* Required work:
Pictures stay out of the output. Return exactly the lines below from the one with "nome da issue" down to the one with "Выбрать фон можно", both included, and nothing more.

━━ Provided entries ━━

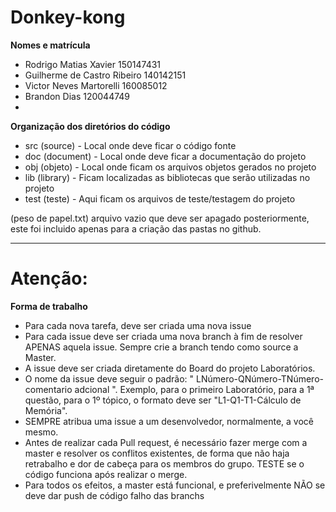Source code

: # Donkey-kong

**Nomes e matrícula**
* Rodrigo Matias Xavier         150147431
* Guilherme de Castro Ribeiro   140142151
* Victor Neves Martorelli       160085012 
* Brandon Dias                  120044749
*


**Organização dos diretórios do código**

* src  (source)    - Local onde deve ficar o código fonte
* doc  (document)  - Local onde deve ficar a documentação do projeto
* obj  (objeto)    - Local onde ficam os arquivos objetos gerados no projeto
* lib  (library)   - Ficam localizadas as bibliotecas que serão utilizadas no projeto
* test (teste)     - Aqui ficam os arquivos de teste/testagem do projeto

(peso de papel.txt) arquivo vazio que deve ser apagado posteriormente, este foi incluido apenas para a criação das pastas no github.

-----------

# Atenção:

**Forma de trabalho**

* Para cada nova tarefa, deve ser criada uma nova issue
* Para cada issue deve ser criada uma nova branch à fim de resolver APENAS aquela issue. Sempre crie a branch tendo como source a Master. 
* A issue deve ser criada diretamente do Board do projeto Laboratórios. 
* O nome da issue deve seguir o padrão: " LNúmero-QNúmero-TNúmero-comentario adcional ". Exemplo, para o primeiro Laboratório,  para a 1ª questão, para o 1º tópico, o formato deve ser "L1-Q1-T1-Cálculo de Memória".
* SEMPRE atribua uma issue a um desenvolvedor, normalmente, a você mesmo.
* Antes de realizar cada Pull request, é necessário fazer merge com a master e resolver os conflitos existentes, de forma que não haja retrabalho e dor de cabeça para os membros do grupo. TESTE se o código funciona após realizar o merge.
* Para todos os efeitos, a master está funcional, e preferivelmente NÃO se deve dar push de código falho das branchs
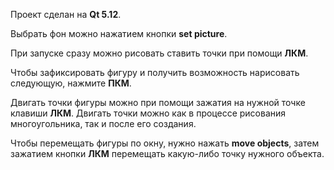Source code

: Проект сделан на **Qt 5.12**.

Выбрать фон можно нажатием кнопки **set picture**.

При запуске сразу можно рисовать ставить точки при помощи **ЛКМ**. 

Чтобы зафиксировать фигуру и получить возможность нарисовать следующую, нажмите **ПКМ**.

Двигать точки фигуры можно при помощи зажатия на нужной точке клавиши **ЛКМ**. Двигать точки можно как в процессе рисования многоугольника, так и после его создания.

Чтобы перемещать фигуры по окну, нужно нажать **move objects**, затем зажатием кнопки **ЛКМ** перемещать какую-либо точку нужного объекта.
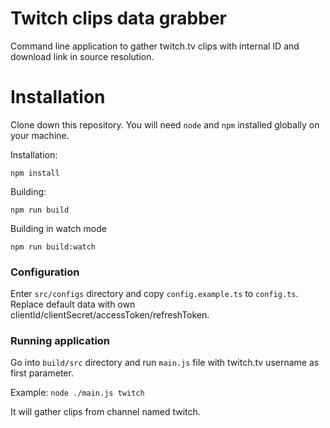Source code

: # Twitch clips data grabber

Command line application to gather twitch.tv clips with internal ID and download link in source resolution.

# Installation

Clone down this repository. You will need `node` and `npm` installed globally on your machine.  

Installation:

`npm install`

Building:

`npm run build`

Building in watch mode

`npm run build:watch`

### Configuration

Enter `src/configs` directory and copy `config.example.ts` to `config.ts`. Replace default data with own clientId/clientSecret/accessToken/refreshToken.

### Running application

Go into `build/src` directory and run `main.js` file with twitch.tv username as first parameter.

Example:
`node ./main.js twitch`

It will gather clips from channel named twitch.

━━━

* Exercise solution:
* O nome da issue deve seguir o padrão: " LNúmero-QNúmero-TNúmero-comentario adcional ". Exemplo, para o primeiro Laboratório,  para a 1ª questão, para o 1º tópico, o formato deve ser "L1-Q1-T1-Cálculo de Memória".
* SEMPRE atribua uma issue a um desenvolvedor, normalmente, a você mesmo.
* Antes de realizar cada Pull request, é necessário fazer merge com a master e resolver os conflitos existentes, de forma que não haja retrabalho e dor de cabeça para os membros do grupo. TESTE se o código funciona após realizar o merge.
* Para todos os efeitos, a master está funcional, e preferivelmente NÃO se deve dar push de código falho das branchs
Source code

: Проект сделан на **Qt 5.12**.

Выбрать фон можно нажатием кнопки **set picture**.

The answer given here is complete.